Another optical WLAN project has demonstrated the potential for using LED lighting as a method of data transmission, with University of Edinburgh professor Harald Haas showing the 10 MBit/sec in action. Presenting a prototype anglepoise lamp at TED this month – you can watch the video after the cut – Haas illustrated how rapidly flickering the LED – faster than the human eye can discern – can allow it to embed the data for streaming video playback. Meanwhile, the technology – which Haas has dubbed D-Light, and hopes to commercialize under the new VLC (Visible Light Communications) brand – could also have applications in mobile location and positioning services.

As with the Fraunhofer Institute LED networking system we wrote about earlier this month, D-Light relies on a tiny photo diode in the receiving gadget that can decode the flickering message from the light itself. Haas suggests that the integrated cameras found in many mobile devices – such as phones and laptops – could be upgraded to support faster refresh times, and thus double as photoreceptors for the D-Light system.

Currently, the D-Light demo runs at 10 MBit/sec, but Haas expects that to scale to 100 MBit/s by the end of this year and possibly up to 1 GBit/s in the future. Although it demands line-of-sight, the researcher bills that as a potential security benefit: since you can see where the light is reaching, it's easy to adjust coverage so that data is only transmitted where you want it to go, unlike the more blanket approach of WiFi.

As for positioning and location, Haas suggests that the relatively small coverage area of each light network node means an embedded identity code – transmitted along with the other data – would be more useful for indicating where a device was physically. Signal strength (light intensity) and time-of-arrival calculations (where three simultaneously-transmitted signals arrive at the device at slightly different points, based on where you stand in relation to those transmitters) could then pinpoint the location of the receiver, and even the height. Alternatively angle-of-reception could be used.

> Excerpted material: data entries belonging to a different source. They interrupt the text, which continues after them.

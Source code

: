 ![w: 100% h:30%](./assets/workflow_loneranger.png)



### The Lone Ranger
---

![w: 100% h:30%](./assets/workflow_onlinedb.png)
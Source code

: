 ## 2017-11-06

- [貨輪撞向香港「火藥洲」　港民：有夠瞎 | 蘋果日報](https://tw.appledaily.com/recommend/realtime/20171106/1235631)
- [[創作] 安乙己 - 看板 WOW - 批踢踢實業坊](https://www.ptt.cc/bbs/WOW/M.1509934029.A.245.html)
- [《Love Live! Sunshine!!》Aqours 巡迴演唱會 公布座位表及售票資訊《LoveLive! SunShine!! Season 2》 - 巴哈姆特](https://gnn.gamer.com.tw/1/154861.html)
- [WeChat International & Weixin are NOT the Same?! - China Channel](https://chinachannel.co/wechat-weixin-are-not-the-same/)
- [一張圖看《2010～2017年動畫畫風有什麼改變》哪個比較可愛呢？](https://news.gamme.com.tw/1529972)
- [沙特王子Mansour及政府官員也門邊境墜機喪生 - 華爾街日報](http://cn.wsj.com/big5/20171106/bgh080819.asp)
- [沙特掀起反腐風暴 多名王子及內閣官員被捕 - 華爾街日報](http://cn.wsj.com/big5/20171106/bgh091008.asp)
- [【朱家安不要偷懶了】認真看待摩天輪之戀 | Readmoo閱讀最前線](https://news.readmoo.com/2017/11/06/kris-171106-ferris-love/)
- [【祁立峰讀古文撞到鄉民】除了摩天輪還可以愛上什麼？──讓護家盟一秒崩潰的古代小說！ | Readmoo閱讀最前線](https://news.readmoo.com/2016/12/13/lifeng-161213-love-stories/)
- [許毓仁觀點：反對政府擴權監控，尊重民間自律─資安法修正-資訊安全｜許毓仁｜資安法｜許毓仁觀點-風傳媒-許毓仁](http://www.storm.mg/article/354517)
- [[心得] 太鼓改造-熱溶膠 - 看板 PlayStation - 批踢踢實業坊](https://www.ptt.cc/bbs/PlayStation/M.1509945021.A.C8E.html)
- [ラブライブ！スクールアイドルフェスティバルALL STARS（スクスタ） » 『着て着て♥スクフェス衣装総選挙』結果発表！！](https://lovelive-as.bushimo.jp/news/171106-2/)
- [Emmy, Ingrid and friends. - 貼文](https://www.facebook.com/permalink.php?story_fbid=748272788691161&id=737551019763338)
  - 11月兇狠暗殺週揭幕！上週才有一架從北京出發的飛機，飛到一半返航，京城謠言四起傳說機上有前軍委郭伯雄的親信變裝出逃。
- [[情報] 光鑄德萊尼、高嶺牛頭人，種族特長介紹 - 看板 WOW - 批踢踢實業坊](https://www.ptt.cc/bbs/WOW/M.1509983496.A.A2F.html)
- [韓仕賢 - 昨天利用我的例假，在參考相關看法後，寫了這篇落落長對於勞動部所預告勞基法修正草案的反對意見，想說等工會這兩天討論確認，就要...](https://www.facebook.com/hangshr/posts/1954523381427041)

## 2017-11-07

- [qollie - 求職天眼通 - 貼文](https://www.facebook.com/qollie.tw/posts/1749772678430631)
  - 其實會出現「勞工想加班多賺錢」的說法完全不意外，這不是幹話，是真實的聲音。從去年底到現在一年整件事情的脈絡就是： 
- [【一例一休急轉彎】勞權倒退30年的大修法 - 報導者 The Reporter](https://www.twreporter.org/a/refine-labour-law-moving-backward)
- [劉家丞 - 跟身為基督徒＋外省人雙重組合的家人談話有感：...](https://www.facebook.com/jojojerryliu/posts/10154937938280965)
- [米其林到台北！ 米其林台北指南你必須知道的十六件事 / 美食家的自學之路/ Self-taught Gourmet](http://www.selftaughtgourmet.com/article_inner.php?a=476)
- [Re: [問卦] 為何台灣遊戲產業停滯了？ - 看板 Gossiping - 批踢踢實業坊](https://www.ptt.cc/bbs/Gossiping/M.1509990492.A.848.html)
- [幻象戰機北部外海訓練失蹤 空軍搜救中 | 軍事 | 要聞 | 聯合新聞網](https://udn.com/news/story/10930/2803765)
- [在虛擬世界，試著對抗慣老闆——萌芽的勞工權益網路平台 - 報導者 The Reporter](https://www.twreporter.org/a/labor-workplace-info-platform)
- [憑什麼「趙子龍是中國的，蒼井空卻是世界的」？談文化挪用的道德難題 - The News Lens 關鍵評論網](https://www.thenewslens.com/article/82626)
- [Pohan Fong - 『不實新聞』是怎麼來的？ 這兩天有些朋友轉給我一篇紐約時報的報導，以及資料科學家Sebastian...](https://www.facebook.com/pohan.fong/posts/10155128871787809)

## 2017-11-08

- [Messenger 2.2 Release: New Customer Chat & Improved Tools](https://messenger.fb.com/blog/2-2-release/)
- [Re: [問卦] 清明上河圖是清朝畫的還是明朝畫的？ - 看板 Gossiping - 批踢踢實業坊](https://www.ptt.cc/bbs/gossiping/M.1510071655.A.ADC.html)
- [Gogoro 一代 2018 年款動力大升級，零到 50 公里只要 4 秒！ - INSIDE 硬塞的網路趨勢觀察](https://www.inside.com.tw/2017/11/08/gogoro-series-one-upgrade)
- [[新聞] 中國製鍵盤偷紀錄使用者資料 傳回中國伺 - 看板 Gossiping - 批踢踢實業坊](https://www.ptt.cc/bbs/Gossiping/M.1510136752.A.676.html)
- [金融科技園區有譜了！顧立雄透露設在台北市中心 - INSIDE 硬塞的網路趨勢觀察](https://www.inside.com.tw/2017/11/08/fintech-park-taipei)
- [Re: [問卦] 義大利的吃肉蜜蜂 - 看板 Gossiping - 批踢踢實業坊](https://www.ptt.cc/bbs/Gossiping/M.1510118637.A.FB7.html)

Unlike GPS, D-Light based positioning could be used indoors and also be a source of network connectivity. Haas sees anything with lighting being upgraded, not so much replacing WiFi in our smartphones and laptops but adding interconnectivity between traffic lights and car lights, between hospital equipment, and turning each streetlamp into a "Li-Fi" access point. When VLC will actually begin shipping products remains to be seen, however.